◆ PROBLEM DESCRIPTION: Without changing a word, return the listing below, minus its images.

◆ EXERCISE MATERIALS:

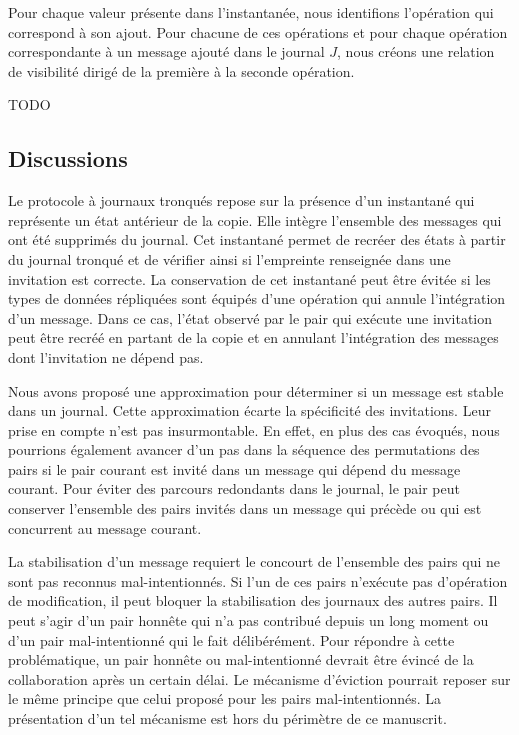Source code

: Pour chaque valeur présente dans l'instantanée, nous identifions l'opération qui correspond à son ajout.
Pour chacune de ces opérations et pour chaque opération correspondante à un message ajouté dans le journal $J$, nous créons une relation de visibilité dirigé de la première à la seconde opération.

TODO


\subsection{Discussions}

Le protocole à journaux tronqués repose sur la présence d'un instantané qui représente un état antérieur de la copie.
Elle intègre l'ensemble des messages qui ont été supprimés du journal.
Cet instantané permet de recréer des états à partir du journal tronqué et de vérifier ainsi si l'empreinte renseignée dans une invitation est correcte.
La conservation de cet instantané peut être évitée si les types de données répliquées sont équipés d'une opération qui annule l'intégration d'un message.
Dans ce cas, l'état observé par le pair qui exécute une invitation peut être recréé en partant de la copie et en annulant l'intégration des messages dont l'invitation ne dépend pas.

Nous avons proposé une approximation pour déterminer si un message est stable dans un journal.
Cette approximation écarte la spécificité des invitations.
Leur prise en compte n'est pas insurmontable.
En effet, en plus des cas évoqués, nous pourrions également avancer d'un pas dans la séquence des permutations des pairs si le pair courant est invité dans un message qui dépend du message courant.
Pour éviter des parcours redondants dans le journal, le pair peut conserver l'ensemble des pairs invités dans un message qui précède ou qui est concurrent au message courant.

La stabilisation d'un message requiert le concourt de l'ensemble des pairs qui ne sont pas reconnus mal-intentionnés.
Si l'un de ces pairs n'exécute pas d'opération de modification, il peut bloquer la stabilisation des journaux des autres pairs.
Il peut s'agir d'un pair honnête qui n'a pas contribué depuis un long moment ou d'un pair mal-intentionné qui le fait délibérément.
Pour répondre à cette problématique, un pair honnête ou mal-intentionné devrait être évincé de la collaboration après un certain délai.
Le mécanisme d'éviction pourrait reposer sur le même principe que celui proposé pour les pairs mal-intentionnés.
La présentation d'un tel mécanisme est hors du périmètre de ce manuscrit.


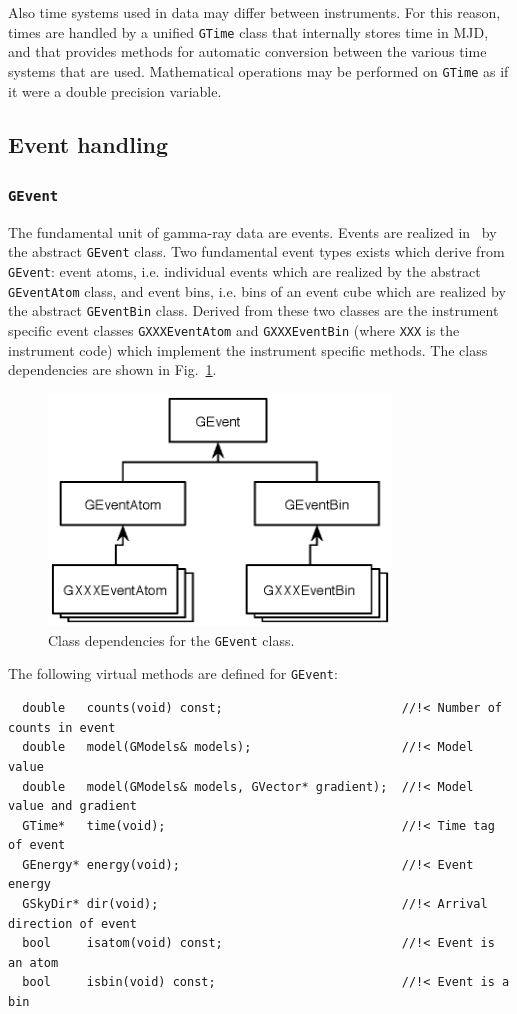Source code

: \documentclass{article}[12pt,a4]
\begin{document}
Also time systems used in data may differ between instruments.
For this reason, times are handled by a unified {\tt GTime} class that internally stores
time in MJD, and that provides methods for automatic conversion between the various
time systems that are used.
Mathematical operations may be performed on {\tt GTime} as if it were a double
precision variable.


\subsection{Event handling}

\subsubsection{{\tt GEvent}}

The fundamental unit of gamma-ray data are events.
Events are realized in \this\ by the abstract {\tt GEvent} class.
Two fundamental event types exists which derive from {\tt GEvent}:
event atoms, i.e. individual events which are realized by the abstract {\tt GEventAtom} class, and
event bins, i.e. bins of an event cube which are realized by the abstract {\tt GEventBin} class.
Derived from these two classes are the instrument specific event classes
{\tt GXXXEventAtom} and {\tt GXXXEventBin} (where {\tt XXX} is the instrument code)
which implement the instrument specific methods.
The class dependencies are shown in Fig.~\ref{fig:GEvent}.
%
%
\begin{figure}[!h]
\centering
\includegraphics[width=9.1cm]{GEvent.eps}
\caption{Class dependencies for the {\tt GEvent} class.}
\label{fig:GEvent}
\end{figure}
%

The following virtual methods are defined for {\tt GEvent}:
\begin{verbatim}
  double   counts(void) const;                         //!< Number of counts in event
  double   model(GModels& models);                     //!< Model value
  double   model(GModels& models, GVector* gradient);  //!< Model value and gradient
  GTime*   time(void);                                 //!< Time tag of event
  GEnergy* energy(void);                               //!< Event energy
  GSkyDir* dir(void);                                  //!< Arrival direction of event
  bool     isatom(void) const;                         //!< Event is an atom
  bool     isbin(void) const;                          //!< Event is a bin
\end{verbatim}
\end{document}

◆ RESULT OF THIS EXERCISE:
Source code

: Pour chaque valeur présente dans l'instantanée, nous identifions l'opération qui correspond à son ajout.
Pour chacune de ces opérations et pour chaque opération correspondante à un message ajouté dans le journal $J$, nous créons une relation de visibilité dirigé de la première à la seconde opération.

TODO


\subsection{Discussions}

Le protocole à journaux tronqués repose sur la présence d'un instantané qui représente un état antérieur de la copie.
Elle intègre l'ensemble des messages qui ont été supprimés du journal.
Cet instantané permet de recréer des états à partir du journal tronqué et de vérifier ainsi si l'empreinte renseignée dans une invitation est correcte.
La conservation de cet instantané peut être évitée si les types de données répliquées sont équipés d'une opération qui annule l'intégration d'un message.
Dans ce cas, l'état observé par le pair qui exécute une invitation peut être recréé en partant de la copie et en annulant l'intégration des messages dont l'invitation ne dépend pas.

Nous avons proposé une approximation pour déterminer si un message est stable dans un journal.
Cette approximation écarte la spécificité des invitations.
Leur prise en compte n'est pas insurmontable.
En effet, en plus des cas évoqués, nous pourrions également avancer d'un pas dans la séquence des permutations des pairs si le pair courant est invité dans un message qui dépend du message courant.
Pour éviter des parcours redondants dans le journal, le pair peut conserver l'ensemble des pairs invités dans un message qui précède ou qui est concurrent au message courant.

La stabilisation d'un message requiert le concourt de l'ensemble des pairs qui ne sont pas reconnus mal-intentionnés.
Si l'un de ces pairs n'exécute pas d'opération de modification, il peut bloquer la stabilisation des journaux des autres pairs.
Il peut s'agir d'un pair honnête qui n'a pas contribué depuis un long moment ou d'un pair mal-intentionné qui le fait délibérément.
Pour répondre à cette problématique, un pair honnête ou mal-intentionné devrait être évincé de la collaboration après un certain délai.
Le mécanisme d'éviction pourrait reposer sur le même principe que celui proposé pour les pairs mal-intentionnés.
La présentation d'un tel mécanisme est hors du périmètre de ce manuscrit.


Source code

: \documentclass{article}[12pt,a4]
\begin{document}
Also time systems used in data may differ between instruments.
For this reason, times are handled by a unified {\tt GTime} class that internally stores
time in MJD, and that provides methods for automatic conversion between the various
time systems that are used.
Mathematical operations may be performed on {\tt GTime} as if it were a double
precision variable.


\subsection{Event handling}

\subsubsection{{\tt GEvent}}

The fundamental unit of gamma-ray data are events.
Events are realized in \this\ by the abstract {\tt GEvent} class.
Two fundamental event types exists which derive from {\tt GEvent}:
event atoms, i.e. individual events which are realized by the abstract {\tt GEventAtom} class, and
event bins, i.e. bins of an event cube which are realized by the abstract {\tt GEventBin} class.
Derived from these two classes are the instrument specific event classes
{\tt GXXXEventAtom} and {\tt GXXXEventBin} (where {\tt XXX} is the instrument code)
which implement the instrument specific methods.
The class dependencies are shown in Fig.~\ref{fig:GEvent}.
%
%
\begin{figure}[!h]
\centering
\includegraphics[width=9.1cm]{GEvent.eps}
\caption{Class dependencies for the {\tt GEvent} class.}
\label{fig:GEvent}
\end{figure}
%

The following virtual methods are defined for {\tt GEvent}:
\begin{verbatim}
  double   counts(void) const;                         //!< Number of counts in event
  double   model(GModels& models);                     //!< Model value
  double   model(GModels& models, GVector* gradient);  //!< Model value and gradient
  GTime*   time(void);                                 //!< Time tag of event
  GEnergy* energy(void);                               //!< Event energy
  GSkyDir* dir(void);                                  //!< Arrival direction of event
  bool     isatom(void) const;                         //!< Event is an atom
  bool     isbin(void) const;                          //!< Event is a bin
\end{verbatim}
\end{document}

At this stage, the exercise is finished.